Лишить себя прогулки — возможности подышать свежим воздухом хотя бы час в день! Сидеть взаперти до бесконечности и, измучив себя этим самоистязанием, убедиться в его бесполезности и выползти из затворничества, не достигнув цели. Нет! Пусть протест будет пассивным, но менее затяжным и более серьезным, говорили другие, особенно настойчиво я, и предлагали отказаться от пищи — голодать, но голодать не три-четыре дня, а до смерти. Пусть будет не одна жертва, пусть умрут хоть несколько человек, но мы отстоим право на книгу, которая одна может скрасить нашу жизнь. {69}

Так произошло разногласие. Большинство, в которое входили Л. А. Волкенштейн и ее соседи Морозов, Конашевич, Похитонов, Тригони, Буцинский и другие, стояло за отказ от прогулки, и все тотчас перестали выходить из камер. Но меньшинство, в котором были я, Юрковский, Попов, Стародворский и Мартынов, имевшие возможность сговориться через трубы, а из отделения, в котором находилась Людмила Александровна, человека два или три находили, что этого мало, и настаивали на общей голодовке. Когда выяснилось, что единодушного решения быть не может, наше инициативное меньшинство из пяти человек постановило начать голодовку, не считаясь с мнением большинства. И мы действительно ее начали.

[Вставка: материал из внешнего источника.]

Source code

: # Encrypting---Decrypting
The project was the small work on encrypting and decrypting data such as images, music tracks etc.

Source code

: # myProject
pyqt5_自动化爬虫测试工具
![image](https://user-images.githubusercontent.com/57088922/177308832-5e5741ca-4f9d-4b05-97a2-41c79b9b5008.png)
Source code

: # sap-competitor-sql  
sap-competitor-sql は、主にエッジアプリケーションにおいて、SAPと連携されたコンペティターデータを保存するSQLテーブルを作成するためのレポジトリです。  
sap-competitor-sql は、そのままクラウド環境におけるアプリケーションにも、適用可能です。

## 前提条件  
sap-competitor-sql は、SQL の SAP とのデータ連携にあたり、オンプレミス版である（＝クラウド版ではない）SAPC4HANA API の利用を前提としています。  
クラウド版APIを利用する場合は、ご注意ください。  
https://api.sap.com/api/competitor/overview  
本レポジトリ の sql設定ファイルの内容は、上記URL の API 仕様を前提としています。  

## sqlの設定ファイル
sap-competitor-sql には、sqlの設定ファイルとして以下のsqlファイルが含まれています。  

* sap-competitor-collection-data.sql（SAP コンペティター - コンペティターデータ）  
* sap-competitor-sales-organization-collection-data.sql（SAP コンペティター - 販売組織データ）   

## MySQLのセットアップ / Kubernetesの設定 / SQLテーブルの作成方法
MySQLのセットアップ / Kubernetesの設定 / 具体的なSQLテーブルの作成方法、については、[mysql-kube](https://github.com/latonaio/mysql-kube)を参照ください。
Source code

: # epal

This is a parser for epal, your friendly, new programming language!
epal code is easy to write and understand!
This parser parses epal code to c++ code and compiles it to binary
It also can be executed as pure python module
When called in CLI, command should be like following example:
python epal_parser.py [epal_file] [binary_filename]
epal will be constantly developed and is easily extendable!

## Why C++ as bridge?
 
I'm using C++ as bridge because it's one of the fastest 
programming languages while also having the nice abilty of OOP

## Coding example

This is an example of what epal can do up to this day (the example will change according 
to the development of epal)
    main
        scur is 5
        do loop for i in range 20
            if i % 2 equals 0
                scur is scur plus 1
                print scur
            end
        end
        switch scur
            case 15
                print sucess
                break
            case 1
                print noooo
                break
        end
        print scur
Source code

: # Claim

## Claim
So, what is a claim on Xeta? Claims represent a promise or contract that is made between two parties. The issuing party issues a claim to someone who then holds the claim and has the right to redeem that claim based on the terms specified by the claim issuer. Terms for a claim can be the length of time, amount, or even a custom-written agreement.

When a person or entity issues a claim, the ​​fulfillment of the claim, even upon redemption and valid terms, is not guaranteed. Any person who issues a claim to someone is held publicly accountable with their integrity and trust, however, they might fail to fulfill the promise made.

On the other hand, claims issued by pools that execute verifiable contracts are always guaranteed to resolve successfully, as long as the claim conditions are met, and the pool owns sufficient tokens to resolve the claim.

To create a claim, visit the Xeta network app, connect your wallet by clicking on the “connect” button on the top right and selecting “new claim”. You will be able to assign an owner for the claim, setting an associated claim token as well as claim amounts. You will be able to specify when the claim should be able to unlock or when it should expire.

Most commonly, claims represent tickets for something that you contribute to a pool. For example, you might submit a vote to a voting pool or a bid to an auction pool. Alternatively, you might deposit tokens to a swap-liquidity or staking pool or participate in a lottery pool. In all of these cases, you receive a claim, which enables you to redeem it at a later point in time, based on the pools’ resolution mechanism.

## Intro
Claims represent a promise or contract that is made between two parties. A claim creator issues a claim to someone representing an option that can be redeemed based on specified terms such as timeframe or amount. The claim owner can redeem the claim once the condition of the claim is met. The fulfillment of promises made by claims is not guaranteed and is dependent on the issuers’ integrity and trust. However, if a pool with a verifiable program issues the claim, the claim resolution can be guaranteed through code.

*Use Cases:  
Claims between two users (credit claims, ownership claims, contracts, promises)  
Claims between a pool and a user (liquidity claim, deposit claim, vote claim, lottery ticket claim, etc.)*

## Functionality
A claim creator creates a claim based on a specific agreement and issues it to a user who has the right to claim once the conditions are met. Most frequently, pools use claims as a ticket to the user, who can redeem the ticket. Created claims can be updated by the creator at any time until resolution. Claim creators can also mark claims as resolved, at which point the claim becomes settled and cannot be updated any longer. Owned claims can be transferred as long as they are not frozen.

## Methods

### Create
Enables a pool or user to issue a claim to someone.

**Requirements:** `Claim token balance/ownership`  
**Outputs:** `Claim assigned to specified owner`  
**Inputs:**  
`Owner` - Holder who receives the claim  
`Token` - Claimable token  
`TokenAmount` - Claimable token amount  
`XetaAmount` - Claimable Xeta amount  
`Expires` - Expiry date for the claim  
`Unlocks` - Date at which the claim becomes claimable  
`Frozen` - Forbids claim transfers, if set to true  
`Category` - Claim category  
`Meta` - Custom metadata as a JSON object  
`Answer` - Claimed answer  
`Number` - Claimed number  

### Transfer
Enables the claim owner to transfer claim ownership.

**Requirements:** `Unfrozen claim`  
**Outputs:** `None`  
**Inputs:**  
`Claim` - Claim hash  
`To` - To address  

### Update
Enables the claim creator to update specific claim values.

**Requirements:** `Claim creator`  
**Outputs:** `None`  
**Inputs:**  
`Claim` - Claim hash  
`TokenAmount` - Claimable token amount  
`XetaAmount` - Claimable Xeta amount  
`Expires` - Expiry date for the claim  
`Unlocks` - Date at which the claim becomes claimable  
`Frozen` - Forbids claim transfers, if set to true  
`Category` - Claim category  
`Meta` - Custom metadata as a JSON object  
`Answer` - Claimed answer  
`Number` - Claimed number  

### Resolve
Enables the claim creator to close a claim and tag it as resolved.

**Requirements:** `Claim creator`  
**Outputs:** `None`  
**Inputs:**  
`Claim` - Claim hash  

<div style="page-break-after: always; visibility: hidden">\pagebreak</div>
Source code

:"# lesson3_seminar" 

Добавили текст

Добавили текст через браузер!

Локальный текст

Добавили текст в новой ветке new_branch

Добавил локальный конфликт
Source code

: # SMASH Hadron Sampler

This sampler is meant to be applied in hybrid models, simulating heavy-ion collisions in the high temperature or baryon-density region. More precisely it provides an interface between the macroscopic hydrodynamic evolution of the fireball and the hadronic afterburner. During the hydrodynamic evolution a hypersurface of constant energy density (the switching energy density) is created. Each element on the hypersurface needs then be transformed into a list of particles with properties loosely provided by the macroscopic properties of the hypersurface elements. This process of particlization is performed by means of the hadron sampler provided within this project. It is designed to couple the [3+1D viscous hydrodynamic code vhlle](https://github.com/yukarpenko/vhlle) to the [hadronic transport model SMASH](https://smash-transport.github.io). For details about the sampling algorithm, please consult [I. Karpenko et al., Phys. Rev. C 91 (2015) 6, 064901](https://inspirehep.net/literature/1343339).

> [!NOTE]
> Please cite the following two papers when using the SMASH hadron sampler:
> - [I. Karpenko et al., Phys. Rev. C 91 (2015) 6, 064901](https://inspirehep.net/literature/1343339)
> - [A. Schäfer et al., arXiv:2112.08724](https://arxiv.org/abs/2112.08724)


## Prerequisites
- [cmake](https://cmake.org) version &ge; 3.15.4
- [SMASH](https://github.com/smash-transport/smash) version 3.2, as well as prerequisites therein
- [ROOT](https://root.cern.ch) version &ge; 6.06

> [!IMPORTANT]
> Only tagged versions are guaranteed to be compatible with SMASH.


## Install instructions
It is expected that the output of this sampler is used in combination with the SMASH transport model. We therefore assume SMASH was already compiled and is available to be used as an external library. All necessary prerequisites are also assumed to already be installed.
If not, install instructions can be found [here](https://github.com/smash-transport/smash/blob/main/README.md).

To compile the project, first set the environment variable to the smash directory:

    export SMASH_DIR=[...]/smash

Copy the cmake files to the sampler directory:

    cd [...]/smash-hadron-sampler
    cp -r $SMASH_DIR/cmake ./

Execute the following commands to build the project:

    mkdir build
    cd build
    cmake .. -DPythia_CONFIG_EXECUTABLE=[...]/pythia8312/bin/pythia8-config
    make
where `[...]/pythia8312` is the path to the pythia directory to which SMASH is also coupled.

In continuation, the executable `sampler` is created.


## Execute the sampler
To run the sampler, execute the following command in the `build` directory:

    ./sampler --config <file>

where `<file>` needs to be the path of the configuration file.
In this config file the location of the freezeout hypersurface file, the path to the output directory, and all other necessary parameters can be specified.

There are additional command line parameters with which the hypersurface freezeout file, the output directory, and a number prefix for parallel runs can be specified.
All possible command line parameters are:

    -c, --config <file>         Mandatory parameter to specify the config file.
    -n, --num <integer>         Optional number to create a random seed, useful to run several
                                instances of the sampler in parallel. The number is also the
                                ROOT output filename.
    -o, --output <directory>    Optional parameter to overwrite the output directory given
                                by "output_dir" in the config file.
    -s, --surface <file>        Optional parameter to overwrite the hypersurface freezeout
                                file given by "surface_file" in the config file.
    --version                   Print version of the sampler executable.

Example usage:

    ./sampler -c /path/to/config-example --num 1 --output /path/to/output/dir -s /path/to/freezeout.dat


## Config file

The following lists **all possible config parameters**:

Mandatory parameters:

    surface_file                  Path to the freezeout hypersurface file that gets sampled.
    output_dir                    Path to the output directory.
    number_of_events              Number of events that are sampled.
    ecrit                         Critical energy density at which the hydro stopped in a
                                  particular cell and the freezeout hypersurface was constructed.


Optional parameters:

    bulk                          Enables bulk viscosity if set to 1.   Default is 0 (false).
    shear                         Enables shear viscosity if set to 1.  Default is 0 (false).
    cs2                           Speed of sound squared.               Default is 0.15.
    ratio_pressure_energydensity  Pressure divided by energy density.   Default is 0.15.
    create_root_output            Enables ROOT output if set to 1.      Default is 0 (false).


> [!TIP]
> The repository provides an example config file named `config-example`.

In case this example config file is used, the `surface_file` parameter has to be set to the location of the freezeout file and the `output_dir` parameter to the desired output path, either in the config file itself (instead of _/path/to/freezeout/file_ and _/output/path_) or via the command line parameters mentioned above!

Этим мы сделали громадную ошибку. Лишь много лет спустя (по поводу голодовки Карповича в 1901 году) я поняла все значение того, что мы сделали. Я поняла, что наше решение было несправедливо и недопустимо; нельзя в тюрьме предпринимать такого протеста ни индивидуально, ни группой, если остальные товарищи не сочувствуют и не хотят идти на него. Потому нельзя, что голодовка в своем течении непременно втягивает и других, втягивает против их воли: ни одна душа не вытерпит, что рядом, добиваясь чего-нибудь, товарищи голодают. Согласен человек или не согласен, днем раньше, днем позже чувство товарищества и сострадания заставит присоединиться к протесту. Но при такой мотивировке устойчивости в протесте ждать нельзя. Между тем голодовку, как я понимаю, надо или вовсе не предпринимать, или предпринимать с серьезным решением вести до конца. Но тащить людей против их воли на смерть из одной жалости к голодающему — на такое насилие сознательно, конечно, никто не пойдет, а временная поддержка и отступление влекут полную неудачу.

К сожалению, в то время я совсем не думала об этом и так мало считалась с настроением других, что чувствовала раздражение против несогласных. Их сопротивление я считала слабостью и негодовала, что чувство самосохранения говорит в них. “Они не хотят рисковать жизнью,— думала я,— а рисковать надо, рисковать стоит”. {70}

Последствия нашего поведения были печальны, в особенности для меня.

Как только голодовка была нами начата, все раньше несогласные тотчас присоединились к ней. Оказалось, втайне от нас они решили сопротивляться, пока можно, но, если мы начнем, пристать к нам *.

Так объединилась почти вся тюрьма. Воздержались: Лопатин, который никогда не участвовал в наших протестах и принципиально отказывался от каких бы то ни было общих выступлений, так как, по его мнению, сговор в тюрьме невозможен; Антонов, потому что он стоял только за активные протесты; Ашенбреннер, который откровенно признался, что боится не выдержать до конца; и, наконец, Василий Иванов и Манучаров не одобряли голодовки и не примкнули к ней открыто: и тот и другой для вида брали пищу, но выбрасывали ее в клозет. Они боялись, что не выдержат, отступят и открытым отступлением повредят общему делу.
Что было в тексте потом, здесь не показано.